Andujar elegeu como pátria palco de drama que se mantém vivo

Folha de S. Paulo https://www1.folha.uol.com.br/ - 14/12/2018
Há algo dramático no fato de as fotografias da luta pela sobrevivência dos ianomâmi, feitas por Claudia Andujar, estarem tão atuais agora quanto há 40 anos, quando a ditadura militar a proibiu de continuar fotografando o infortúnio dos índios.

Como Prometeu, a cada vez que o trabalho dessa fotógrafa, de indiscutível potência estética, parece ganhar o papel de registro histórico, quando as feridas poderiam cicatrizar, um novo golpe faz jorrar novamente o sangue. Nessas oportunidades, as imagens de Andujar recuperam o calor jornalístico, como retrato de um desastre presente.

Nos últimos anos, mais uma vez, uma invasão garimpeira invade a terra, destrói as florestas, contamina os rios de mercúrio e espalha malária e outras doenças.

Em junho passado, veio à luz a notícia de um enfrentamento entre garimpeiros e um grupo de índios isolados. Ali, a história se repete sempre como tragédia.

Andujar foi expulsa de Roraima em 1977, quando o projeto faraônico de um conjunto de estradas projetado pelo governo militar, uma fortuna jogada no ralo, destruía a floresta e ameaçava acabar com os ianomâmi.

Levantamento da época indica que, até o final dos anos 1980, cerca de 15% dos índios morreram principalmente por doenças que, nos brancos, são benignas ou têm tratamento.

Afastada do epicentro do drama, Andujar despejou sua energia na formação da Comissão pela Criação do Parque Yanomami, uma pioneira ONG que se tornou referência internacional de militância indigenista.

Dez anos depois, sua causa retornava ainda mais intensa quando uma corrida do ouro atraiu para a região 40 mil garimpeiros, duas ou três vezes mais gente do que toda a população indígena.

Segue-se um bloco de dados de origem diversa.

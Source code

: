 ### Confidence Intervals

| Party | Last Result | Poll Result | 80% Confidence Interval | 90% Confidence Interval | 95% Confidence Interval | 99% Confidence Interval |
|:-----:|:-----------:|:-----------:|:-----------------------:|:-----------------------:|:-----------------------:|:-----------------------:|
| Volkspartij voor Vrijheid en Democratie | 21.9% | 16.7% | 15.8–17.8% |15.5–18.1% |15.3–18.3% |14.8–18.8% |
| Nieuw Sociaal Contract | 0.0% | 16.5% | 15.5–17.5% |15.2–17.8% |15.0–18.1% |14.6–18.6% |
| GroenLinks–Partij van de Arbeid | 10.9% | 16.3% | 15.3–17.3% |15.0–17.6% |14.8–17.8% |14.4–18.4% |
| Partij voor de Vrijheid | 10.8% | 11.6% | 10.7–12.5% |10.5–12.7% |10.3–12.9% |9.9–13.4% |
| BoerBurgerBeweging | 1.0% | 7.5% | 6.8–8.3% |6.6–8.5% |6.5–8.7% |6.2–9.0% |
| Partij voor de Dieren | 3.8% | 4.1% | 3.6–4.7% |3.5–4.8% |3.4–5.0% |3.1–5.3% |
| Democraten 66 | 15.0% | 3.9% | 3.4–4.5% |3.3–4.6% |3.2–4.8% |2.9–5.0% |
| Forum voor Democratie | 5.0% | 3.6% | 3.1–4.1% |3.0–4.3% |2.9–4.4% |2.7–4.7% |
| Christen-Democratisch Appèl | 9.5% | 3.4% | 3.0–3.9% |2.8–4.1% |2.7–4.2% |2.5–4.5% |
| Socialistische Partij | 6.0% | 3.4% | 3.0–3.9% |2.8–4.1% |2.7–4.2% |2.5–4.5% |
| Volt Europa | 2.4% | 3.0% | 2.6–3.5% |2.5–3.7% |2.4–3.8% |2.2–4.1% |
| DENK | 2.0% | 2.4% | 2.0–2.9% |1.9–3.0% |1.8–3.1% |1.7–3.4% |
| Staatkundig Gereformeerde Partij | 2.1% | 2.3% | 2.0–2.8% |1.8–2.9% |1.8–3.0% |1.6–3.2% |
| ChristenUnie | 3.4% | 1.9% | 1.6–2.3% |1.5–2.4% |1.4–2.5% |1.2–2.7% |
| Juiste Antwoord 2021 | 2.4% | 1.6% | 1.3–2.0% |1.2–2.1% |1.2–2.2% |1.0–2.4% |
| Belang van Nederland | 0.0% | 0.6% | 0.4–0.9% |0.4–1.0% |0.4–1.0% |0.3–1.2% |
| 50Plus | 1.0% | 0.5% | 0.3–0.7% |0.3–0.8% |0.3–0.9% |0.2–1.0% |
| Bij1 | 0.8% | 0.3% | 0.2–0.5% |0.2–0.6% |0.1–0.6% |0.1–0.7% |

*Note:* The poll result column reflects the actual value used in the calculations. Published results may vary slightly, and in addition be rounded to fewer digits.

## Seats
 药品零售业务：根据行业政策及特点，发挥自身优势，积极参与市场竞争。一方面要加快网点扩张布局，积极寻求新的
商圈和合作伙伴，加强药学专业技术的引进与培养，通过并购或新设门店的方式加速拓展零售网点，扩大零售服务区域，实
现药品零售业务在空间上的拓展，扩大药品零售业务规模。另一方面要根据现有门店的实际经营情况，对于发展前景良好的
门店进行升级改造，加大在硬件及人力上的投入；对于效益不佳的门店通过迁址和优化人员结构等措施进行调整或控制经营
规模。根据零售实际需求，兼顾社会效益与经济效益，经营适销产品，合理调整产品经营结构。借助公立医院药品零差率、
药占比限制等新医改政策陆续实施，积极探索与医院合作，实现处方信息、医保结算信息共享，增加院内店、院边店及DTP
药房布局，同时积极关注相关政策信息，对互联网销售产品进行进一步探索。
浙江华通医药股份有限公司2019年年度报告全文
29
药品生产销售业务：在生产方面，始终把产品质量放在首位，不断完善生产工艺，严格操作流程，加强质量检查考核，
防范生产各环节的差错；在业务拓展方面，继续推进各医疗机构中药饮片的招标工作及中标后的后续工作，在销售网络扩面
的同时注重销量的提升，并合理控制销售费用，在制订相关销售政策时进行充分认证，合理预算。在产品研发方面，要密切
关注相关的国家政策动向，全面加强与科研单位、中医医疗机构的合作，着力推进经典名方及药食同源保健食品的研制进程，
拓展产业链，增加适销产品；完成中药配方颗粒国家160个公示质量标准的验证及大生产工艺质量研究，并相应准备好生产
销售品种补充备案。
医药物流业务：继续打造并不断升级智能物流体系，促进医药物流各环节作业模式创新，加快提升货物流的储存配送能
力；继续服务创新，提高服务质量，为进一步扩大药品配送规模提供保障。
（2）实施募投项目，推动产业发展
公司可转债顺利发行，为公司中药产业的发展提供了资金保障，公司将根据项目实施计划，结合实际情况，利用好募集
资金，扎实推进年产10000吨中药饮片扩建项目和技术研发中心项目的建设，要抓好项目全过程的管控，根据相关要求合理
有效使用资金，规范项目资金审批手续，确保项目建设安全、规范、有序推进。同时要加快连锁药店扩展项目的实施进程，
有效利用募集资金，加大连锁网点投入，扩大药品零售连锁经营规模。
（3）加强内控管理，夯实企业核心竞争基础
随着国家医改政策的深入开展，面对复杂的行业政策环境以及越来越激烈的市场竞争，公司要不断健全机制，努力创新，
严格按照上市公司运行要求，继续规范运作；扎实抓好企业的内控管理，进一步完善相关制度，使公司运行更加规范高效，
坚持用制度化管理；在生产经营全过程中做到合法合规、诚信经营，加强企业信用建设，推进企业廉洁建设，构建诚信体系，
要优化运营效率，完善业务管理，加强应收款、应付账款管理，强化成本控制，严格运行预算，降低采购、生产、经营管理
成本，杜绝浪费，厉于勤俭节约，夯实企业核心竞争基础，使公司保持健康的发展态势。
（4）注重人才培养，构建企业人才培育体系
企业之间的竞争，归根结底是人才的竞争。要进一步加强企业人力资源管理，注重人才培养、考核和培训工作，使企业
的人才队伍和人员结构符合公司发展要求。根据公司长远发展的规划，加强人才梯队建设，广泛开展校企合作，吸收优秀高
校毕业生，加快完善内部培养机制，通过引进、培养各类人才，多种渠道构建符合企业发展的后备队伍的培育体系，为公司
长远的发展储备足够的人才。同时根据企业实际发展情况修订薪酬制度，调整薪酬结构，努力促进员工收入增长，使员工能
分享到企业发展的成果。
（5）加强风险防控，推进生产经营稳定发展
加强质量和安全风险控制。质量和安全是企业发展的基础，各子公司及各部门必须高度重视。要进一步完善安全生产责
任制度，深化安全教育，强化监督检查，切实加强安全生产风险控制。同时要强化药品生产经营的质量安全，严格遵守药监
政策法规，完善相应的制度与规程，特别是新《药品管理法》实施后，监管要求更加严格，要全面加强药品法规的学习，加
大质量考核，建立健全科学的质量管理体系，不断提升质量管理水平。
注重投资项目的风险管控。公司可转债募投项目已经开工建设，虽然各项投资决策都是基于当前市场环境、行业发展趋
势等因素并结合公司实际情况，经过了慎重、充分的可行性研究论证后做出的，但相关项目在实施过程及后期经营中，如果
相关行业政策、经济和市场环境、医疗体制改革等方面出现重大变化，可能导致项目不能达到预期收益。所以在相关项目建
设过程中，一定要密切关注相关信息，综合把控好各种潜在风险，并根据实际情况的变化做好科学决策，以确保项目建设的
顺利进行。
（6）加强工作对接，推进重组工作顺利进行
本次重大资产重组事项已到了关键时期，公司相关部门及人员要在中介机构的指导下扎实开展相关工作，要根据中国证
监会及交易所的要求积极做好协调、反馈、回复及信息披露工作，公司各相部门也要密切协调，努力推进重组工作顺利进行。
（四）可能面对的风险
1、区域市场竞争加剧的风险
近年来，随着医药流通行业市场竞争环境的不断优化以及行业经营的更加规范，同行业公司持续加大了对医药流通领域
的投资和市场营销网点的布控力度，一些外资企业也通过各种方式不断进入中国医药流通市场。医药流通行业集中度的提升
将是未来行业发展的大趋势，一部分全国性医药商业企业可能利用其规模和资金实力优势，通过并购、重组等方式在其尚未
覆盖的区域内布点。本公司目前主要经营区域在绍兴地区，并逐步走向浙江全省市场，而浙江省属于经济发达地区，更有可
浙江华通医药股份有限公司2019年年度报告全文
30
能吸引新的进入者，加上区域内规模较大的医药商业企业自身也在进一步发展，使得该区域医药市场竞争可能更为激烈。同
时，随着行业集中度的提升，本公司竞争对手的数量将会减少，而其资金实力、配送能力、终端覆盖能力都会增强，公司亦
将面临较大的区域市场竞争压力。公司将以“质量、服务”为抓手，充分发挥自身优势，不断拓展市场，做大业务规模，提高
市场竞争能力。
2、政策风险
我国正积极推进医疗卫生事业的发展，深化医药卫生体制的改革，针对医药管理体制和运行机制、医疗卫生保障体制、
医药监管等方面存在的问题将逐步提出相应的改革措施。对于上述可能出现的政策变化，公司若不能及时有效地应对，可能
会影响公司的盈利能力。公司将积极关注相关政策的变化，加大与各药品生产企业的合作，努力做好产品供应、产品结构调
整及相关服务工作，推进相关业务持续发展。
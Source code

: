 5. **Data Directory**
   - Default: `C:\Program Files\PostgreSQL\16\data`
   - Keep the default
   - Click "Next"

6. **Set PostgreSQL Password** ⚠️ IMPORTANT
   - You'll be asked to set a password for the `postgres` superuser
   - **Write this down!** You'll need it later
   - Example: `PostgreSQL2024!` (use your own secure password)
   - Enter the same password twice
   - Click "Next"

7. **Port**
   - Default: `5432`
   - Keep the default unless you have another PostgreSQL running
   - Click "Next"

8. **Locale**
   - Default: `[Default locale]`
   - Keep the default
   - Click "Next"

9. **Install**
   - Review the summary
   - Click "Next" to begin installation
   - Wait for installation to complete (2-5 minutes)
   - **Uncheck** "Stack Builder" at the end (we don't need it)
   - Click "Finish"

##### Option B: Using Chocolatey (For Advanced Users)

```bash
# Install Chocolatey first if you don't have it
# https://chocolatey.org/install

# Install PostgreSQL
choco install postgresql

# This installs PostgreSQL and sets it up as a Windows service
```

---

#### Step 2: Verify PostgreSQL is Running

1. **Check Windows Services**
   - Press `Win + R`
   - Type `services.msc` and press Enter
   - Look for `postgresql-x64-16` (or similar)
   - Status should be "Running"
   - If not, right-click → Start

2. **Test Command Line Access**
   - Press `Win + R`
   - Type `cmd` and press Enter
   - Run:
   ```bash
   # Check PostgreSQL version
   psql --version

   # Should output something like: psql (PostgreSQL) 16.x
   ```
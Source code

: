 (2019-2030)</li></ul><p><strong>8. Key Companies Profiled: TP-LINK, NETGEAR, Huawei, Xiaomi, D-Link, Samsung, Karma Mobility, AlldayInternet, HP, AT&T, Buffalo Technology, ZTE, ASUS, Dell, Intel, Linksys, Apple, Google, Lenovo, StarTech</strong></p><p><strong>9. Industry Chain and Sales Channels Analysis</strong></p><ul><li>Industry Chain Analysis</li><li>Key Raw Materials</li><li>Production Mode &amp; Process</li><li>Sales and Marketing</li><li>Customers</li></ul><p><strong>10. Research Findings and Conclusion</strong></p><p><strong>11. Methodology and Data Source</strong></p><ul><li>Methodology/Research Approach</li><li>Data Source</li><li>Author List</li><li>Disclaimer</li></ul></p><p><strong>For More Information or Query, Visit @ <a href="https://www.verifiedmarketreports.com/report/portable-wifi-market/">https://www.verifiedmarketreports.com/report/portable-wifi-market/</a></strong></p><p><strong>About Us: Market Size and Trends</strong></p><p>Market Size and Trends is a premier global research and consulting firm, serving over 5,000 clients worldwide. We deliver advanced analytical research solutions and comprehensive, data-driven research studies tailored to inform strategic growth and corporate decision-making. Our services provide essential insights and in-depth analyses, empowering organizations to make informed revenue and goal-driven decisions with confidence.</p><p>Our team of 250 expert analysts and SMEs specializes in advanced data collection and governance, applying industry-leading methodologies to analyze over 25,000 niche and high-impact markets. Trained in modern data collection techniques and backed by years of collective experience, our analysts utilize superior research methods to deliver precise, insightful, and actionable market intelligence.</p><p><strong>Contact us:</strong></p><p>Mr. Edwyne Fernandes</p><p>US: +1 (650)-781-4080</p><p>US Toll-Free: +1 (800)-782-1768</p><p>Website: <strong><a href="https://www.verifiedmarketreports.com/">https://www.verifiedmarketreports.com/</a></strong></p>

Por vários meses, o aeroporto de Boa Vista foi líder de tráfego aéreo no país. Era o garimpo financiado pela elite de Roraima e de todo o Brasil, que não se importou em ser coadjuvante de um genocídio, até virar manchete negativa no mundo todo.

Em 1991 veio uma vitória, quando o governo do presidente Fernando Collor, atento aos olhos do mundo, às vésperas da reunião da ONU chamada Rio-92, homologou a criação da Terra Indígena Yanomami como um território contínuo, na totalidade do que a Constituição determina.

O governo, com o Exército e a Polícia Federal, expulsou os garimpeiros. Parecia que as fotografias de Claudia Andujar se tornariam o retrato de uma desgraça superada.

Mas o garimpo se manteve, reduzido e discreto, até explodir novamente com a hipervalorização do ouro após a crise mundial de 2008. Até meados deste ano, o número de garimpeiros subiu a 5.000 pessoas, com a inação da Funai e a ativa participação do establishment local.

A curva só se reverteu em agosto, quando o Exército tomou para si a tarefa de expulsar os garimpeiros e estabelecer postos de vigilância permanente em locais estratégicos.

Desde então, pelo menos 2.000 garimpeiros deixaram a área. A Justiça Federal acaba de determinar que a Funai exerça a vigilância e que a União garanta os recursos orçamentários para o exercício da missão constitucional de proteção. Ela não é uma opção do governo de plantão, mas uma imposição da Carta Magna. Foram duas boas notícias em uma lista de retrocessos e ameaças.

Andujar nasceu na Europa conturbada do entreguerras, de pai judeu húngaro e mãe cristã, suíça; cresceu numa cidade, Oradea, que ora era território da Hungria, ora da Romênia. Com a mãe, conseguiu fugir do Holocausto, em 1944, atravessando a fronteira da Suíça. Depois da guerra, morou nos Estados Unidos e no Brasil, adotou a nacionalidade brasileira e recentemente disse em uma entrevista à Folha que se considera ianomâmi. Os índios também a consideram sua parente.

Nacionalidade é destino e escolha. Depois de tanto penar as desventuras da Europa do século 20, Andujar elegeu como pátria o palco de um drama que se mantém vivo no século 21. E é assim que retorna, com suas fotos, para denunciar uma tragédia atual.